> [Requirement]
How many of the lines in the material underneath include the string "site"? State the number only.

> [Given data]

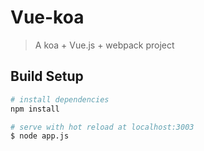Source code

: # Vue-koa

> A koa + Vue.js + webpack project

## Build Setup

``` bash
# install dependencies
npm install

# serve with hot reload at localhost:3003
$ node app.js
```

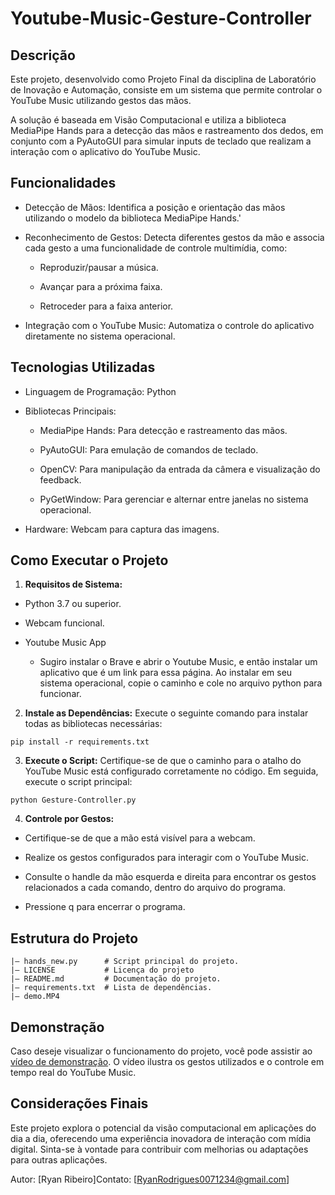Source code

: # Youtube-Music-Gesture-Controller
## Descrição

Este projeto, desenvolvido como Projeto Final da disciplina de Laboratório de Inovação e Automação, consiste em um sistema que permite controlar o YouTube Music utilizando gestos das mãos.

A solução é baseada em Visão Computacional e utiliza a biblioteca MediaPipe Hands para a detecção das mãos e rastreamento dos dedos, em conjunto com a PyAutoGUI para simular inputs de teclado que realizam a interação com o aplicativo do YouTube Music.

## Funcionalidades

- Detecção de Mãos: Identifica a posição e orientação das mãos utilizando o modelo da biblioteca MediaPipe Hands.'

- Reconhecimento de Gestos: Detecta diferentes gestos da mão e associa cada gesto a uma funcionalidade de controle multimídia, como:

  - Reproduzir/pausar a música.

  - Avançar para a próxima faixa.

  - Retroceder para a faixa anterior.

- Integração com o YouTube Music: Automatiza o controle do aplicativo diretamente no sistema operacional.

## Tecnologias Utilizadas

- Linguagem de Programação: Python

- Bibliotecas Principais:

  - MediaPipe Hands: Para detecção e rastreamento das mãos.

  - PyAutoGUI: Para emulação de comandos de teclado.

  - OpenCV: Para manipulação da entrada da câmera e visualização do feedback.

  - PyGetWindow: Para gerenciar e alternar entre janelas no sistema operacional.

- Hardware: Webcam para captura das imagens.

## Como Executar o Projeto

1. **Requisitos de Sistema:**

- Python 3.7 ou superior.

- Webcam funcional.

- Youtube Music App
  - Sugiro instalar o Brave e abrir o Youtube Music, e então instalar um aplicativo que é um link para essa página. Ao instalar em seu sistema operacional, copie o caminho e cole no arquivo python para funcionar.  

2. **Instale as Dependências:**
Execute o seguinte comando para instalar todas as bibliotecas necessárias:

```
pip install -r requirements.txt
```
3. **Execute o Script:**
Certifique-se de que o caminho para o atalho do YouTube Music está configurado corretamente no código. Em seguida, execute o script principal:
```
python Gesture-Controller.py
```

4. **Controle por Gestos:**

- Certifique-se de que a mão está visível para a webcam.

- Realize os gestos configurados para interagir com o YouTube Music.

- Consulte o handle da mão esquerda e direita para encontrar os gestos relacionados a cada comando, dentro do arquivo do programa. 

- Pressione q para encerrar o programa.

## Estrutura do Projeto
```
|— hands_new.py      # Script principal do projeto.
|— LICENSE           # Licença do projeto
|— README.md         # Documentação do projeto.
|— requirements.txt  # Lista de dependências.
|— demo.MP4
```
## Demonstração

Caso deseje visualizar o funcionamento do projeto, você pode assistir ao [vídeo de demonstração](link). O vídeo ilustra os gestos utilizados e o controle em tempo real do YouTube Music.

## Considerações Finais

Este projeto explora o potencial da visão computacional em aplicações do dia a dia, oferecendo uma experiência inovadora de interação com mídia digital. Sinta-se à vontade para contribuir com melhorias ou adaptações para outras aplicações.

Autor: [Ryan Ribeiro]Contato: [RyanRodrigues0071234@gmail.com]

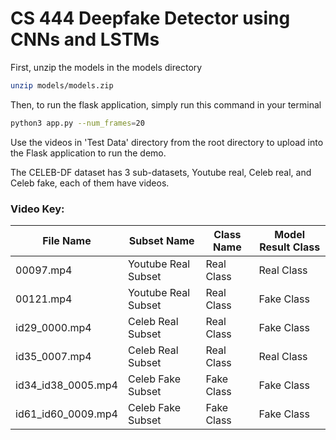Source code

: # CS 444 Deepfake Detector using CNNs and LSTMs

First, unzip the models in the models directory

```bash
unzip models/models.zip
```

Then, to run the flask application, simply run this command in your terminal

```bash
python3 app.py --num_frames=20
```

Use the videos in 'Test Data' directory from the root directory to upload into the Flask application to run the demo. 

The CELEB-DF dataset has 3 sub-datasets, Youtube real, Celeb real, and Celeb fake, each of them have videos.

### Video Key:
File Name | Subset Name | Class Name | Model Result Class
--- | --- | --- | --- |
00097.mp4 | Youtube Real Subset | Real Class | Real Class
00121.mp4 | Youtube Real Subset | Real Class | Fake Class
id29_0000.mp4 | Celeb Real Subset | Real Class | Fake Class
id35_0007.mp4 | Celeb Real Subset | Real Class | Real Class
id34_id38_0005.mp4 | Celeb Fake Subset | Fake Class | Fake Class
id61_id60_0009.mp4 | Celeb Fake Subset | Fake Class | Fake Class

==

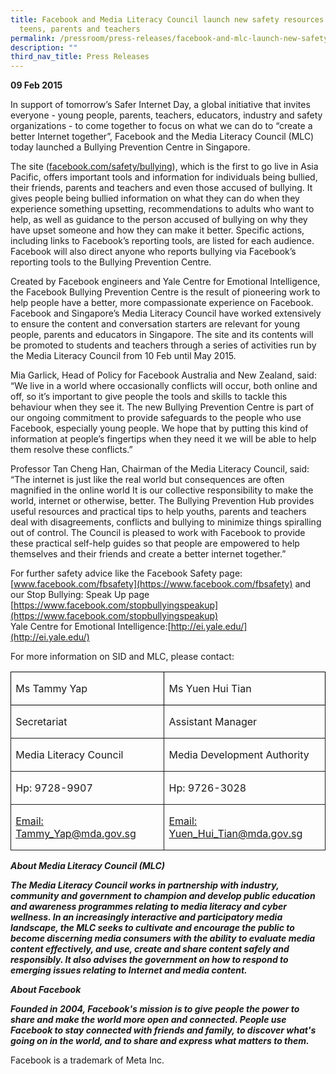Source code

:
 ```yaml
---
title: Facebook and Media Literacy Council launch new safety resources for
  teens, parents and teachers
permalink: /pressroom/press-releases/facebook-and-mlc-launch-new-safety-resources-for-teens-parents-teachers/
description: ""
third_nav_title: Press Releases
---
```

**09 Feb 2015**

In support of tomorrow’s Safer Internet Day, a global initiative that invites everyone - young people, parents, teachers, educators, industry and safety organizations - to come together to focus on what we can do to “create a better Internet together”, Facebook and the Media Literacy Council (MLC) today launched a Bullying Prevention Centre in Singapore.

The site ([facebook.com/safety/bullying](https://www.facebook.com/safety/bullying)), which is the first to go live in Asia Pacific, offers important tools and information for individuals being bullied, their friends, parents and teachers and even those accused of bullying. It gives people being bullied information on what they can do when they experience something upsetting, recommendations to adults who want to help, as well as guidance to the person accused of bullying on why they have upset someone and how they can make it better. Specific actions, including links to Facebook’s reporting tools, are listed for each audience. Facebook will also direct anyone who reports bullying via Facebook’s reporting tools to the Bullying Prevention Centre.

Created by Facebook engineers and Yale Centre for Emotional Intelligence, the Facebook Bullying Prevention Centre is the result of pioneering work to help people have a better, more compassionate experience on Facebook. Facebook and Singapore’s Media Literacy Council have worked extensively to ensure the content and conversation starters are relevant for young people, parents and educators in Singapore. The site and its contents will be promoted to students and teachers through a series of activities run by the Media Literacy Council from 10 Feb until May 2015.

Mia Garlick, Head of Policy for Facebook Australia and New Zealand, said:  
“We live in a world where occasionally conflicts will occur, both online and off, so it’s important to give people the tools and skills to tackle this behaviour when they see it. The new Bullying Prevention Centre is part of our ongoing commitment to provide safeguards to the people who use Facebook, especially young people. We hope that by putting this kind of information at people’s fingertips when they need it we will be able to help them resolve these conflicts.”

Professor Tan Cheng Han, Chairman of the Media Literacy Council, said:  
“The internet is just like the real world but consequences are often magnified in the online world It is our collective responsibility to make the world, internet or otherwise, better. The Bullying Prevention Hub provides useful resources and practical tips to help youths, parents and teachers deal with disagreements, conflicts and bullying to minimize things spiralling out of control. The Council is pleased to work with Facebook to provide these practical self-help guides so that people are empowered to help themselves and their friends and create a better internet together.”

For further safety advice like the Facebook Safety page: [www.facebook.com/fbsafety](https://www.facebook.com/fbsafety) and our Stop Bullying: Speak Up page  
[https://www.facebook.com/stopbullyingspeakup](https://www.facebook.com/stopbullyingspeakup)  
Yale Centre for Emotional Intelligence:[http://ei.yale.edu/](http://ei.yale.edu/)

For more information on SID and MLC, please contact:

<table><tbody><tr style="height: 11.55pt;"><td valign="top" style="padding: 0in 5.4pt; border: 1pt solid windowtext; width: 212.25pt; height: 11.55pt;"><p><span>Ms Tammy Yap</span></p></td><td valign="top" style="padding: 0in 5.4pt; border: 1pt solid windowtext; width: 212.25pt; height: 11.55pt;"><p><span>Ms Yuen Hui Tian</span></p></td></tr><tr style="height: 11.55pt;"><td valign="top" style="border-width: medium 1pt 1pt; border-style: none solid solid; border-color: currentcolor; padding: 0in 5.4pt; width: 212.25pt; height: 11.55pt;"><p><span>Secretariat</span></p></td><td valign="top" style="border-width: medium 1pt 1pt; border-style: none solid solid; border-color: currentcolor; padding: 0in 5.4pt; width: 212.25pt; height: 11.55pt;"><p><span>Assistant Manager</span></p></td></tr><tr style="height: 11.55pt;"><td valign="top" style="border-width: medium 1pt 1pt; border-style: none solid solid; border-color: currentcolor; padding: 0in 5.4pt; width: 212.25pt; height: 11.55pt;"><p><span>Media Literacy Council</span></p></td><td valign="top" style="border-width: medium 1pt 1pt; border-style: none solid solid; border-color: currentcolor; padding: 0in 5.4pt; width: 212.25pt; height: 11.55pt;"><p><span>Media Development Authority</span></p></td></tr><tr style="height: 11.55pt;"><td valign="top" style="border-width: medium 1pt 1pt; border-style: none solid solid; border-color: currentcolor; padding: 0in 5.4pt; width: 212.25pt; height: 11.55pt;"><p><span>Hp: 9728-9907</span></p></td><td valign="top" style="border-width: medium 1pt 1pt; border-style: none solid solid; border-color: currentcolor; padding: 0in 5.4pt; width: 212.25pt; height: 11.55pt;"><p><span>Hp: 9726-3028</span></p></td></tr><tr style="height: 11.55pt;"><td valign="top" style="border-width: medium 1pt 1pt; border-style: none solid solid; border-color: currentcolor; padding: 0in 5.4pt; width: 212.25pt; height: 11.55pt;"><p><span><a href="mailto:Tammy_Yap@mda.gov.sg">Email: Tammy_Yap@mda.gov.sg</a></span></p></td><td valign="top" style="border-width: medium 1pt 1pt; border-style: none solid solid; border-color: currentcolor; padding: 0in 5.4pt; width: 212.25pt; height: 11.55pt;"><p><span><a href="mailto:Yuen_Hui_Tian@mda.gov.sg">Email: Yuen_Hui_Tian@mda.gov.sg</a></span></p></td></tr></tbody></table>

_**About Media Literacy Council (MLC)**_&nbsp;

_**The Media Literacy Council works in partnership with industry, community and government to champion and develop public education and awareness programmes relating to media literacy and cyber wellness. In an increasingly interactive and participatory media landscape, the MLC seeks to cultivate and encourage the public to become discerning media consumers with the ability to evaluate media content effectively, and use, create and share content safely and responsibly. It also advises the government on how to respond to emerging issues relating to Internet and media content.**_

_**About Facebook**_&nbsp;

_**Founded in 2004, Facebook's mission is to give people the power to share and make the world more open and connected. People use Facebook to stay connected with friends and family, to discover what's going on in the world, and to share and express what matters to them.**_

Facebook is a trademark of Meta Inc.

> [Task response]
2